RECORD EXCERPTS -
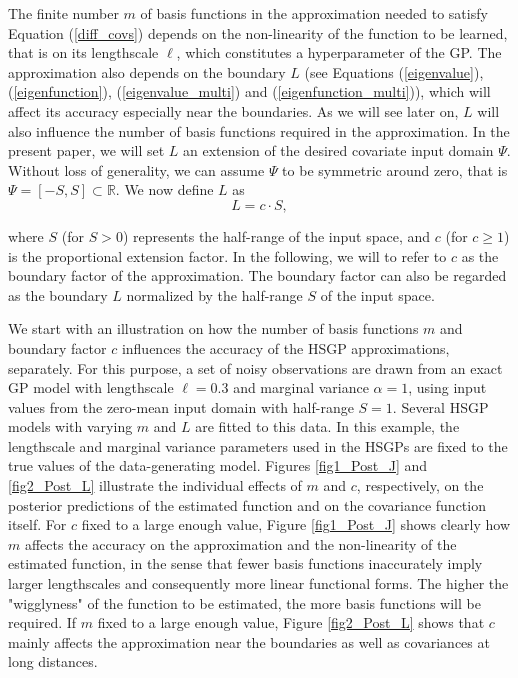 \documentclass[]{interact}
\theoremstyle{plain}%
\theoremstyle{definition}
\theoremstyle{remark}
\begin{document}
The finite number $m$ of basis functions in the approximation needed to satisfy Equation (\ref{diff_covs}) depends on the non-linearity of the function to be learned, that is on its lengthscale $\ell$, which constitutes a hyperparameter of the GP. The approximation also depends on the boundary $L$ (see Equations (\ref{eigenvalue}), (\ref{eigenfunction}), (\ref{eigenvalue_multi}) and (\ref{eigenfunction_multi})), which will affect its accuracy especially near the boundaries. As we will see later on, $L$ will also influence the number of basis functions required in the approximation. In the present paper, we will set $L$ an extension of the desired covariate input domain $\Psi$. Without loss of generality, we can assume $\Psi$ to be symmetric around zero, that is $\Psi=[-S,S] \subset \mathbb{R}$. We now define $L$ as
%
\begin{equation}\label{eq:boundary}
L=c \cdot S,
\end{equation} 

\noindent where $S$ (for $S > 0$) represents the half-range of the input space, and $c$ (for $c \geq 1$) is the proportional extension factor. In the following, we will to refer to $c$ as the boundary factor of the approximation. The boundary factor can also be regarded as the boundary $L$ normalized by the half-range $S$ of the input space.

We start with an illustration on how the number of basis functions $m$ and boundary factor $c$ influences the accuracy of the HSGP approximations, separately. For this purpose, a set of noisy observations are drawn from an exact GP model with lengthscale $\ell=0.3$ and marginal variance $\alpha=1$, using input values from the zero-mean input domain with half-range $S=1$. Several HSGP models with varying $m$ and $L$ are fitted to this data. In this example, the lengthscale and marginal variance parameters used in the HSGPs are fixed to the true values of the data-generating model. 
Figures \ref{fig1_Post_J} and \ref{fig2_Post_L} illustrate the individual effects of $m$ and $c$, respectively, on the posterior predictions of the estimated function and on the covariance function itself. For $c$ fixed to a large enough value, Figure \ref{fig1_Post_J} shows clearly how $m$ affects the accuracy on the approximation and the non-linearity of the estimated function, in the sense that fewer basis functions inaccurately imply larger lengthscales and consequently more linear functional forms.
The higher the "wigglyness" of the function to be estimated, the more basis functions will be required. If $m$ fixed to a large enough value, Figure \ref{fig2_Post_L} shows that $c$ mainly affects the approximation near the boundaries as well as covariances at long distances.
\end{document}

--

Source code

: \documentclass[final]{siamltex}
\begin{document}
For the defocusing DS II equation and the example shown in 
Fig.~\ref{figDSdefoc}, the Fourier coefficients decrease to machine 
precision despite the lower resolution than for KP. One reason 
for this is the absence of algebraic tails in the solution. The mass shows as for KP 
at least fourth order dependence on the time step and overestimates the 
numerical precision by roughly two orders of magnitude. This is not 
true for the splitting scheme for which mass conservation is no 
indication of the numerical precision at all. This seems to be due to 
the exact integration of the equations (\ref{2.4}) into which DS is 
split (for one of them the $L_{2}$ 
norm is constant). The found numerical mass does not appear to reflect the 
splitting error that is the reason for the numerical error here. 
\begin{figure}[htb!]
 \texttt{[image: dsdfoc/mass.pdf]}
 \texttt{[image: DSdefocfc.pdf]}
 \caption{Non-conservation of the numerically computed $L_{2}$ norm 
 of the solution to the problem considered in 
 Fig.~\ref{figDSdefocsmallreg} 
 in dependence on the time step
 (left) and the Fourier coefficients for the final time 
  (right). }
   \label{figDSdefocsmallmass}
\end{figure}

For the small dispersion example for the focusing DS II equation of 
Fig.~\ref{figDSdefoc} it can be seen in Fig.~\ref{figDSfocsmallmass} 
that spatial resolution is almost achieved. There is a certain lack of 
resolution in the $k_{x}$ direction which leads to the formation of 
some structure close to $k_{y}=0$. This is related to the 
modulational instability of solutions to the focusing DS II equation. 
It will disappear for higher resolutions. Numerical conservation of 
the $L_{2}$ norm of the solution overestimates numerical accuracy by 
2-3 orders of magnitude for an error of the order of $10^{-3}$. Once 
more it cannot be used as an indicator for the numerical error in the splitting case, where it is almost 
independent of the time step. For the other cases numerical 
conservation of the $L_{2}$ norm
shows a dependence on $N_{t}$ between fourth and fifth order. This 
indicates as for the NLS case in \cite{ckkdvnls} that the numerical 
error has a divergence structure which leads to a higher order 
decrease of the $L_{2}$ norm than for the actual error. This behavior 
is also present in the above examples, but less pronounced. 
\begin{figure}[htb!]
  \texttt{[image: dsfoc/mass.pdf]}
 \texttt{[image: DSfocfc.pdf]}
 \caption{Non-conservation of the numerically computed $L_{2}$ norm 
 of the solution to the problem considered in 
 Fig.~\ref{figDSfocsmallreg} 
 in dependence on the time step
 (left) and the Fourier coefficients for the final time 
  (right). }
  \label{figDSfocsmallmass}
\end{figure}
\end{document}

* * *

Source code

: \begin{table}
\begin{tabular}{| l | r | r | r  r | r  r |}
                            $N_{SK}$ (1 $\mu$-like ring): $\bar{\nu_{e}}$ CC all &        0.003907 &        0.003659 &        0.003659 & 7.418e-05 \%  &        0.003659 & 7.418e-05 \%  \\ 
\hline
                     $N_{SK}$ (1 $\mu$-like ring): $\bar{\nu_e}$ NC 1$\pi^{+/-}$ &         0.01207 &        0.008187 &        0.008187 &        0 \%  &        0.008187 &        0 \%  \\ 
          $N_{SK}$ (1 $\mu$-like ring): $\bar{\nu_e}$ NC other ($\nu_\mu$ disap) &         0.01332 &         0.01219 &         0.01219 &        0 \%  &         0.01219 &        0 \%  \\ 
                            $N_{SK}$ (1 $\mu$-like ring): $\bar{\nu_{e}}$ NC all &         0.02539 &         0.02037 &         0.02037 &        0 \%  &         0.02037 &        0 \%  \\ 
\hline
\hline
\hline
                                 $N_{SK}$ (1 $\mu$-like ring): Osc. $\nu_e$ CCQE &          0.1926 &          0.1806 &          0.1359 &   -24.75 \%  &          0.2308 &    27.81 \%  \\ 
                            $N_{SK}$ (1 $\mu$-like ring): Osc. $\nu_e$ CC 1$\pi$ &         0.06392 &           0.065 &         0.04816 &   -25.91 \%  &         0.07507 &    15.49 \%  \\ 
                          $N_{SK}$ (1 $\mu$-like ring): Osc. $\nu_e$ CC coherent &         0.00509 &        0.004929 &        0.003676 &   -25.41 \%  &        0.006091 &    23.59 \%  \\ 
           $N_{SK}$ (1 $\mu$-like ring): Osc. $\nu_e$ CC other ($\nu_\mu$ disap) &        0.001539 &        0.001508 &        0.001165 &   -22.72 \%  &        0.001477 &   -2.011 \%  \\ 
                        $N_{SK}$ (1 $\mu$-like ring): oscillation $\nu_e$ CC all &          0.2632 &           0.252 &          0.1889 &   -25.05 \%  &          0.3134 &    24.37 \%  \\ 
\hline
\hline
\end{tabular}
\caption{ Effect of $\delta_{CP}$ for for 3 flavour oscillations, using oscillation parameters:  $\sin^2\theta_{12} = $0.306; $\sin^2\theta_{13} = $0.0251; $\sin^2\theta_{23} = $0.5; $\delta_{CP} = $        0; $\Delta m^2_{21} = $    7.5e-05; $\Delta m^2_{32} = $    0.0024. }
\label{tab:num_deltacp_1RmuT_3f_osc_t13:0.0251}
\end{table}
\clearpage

WHAT IS NEEDED - In the entries above, restate word for word the lines between the one holding "The finite number" and the one holding "We start with", inclusive, and nothing besides.

EXERCISE OUTPUT -
The finite number $m$ of basis functions in the approximation needed to satisfy Equation (\ref{diff_covs}) depends on the non-linearity of the function to be learned, that is on its lengthscale $\ell$, which constitutes a hyperparameter of the GP. The approximation also depends on the boundary $L$ (see Equations (\ref{eigenvalue}), (\ref{eigenfunction}), (\ref{eigenvalue_multi}) and (\ref{eigenfunction_multi})), which will affect its accuracy especially near the boundaries. As we will see later on, $L$ will also influence the number of basis functions required in the approximation. In the present paper, we will set $L$ an extension of the desired covariate input domain $\Psi$. Without loss of generality, we can assume $\Psi$ to be symmetric around zero, that is $\Psi=[-S,S] \subset \mathbb{R}$. We now define $L$ as
%
\begin{equation}\label{eq:boundary}
L=c \cdot S,
\end{equation} 

\noindent where $S$ (for $S > 0$) represents the half-range of the input space, and $c$ (for $c \geq 1$) is the proportional extension factor. In the following, we will to refer to $c$ as the boundary factor of the approximation. The boundary factor can also be regarded as the boundary $L$ normalized by the half-range $S$ of the input space.

We start with an illustration on how the number of basis functions $m$ and boundary factor $c$ influences the accuracy of the HSGP approximations, separately. For this purpose, a set of noisy observations are drawn from an exact GP model with lengthscale $\ell=0.3$ and marginal variance $\alpha=1$, using input values from the zero-mean input domain with half-range $S=1$. Several HSGP models with varying $m$ and $L$ are fitted to this data. In this example, the lengthscale and marginal variance parameters used in the HSGPs are fixed to the true values of the data-generating model. 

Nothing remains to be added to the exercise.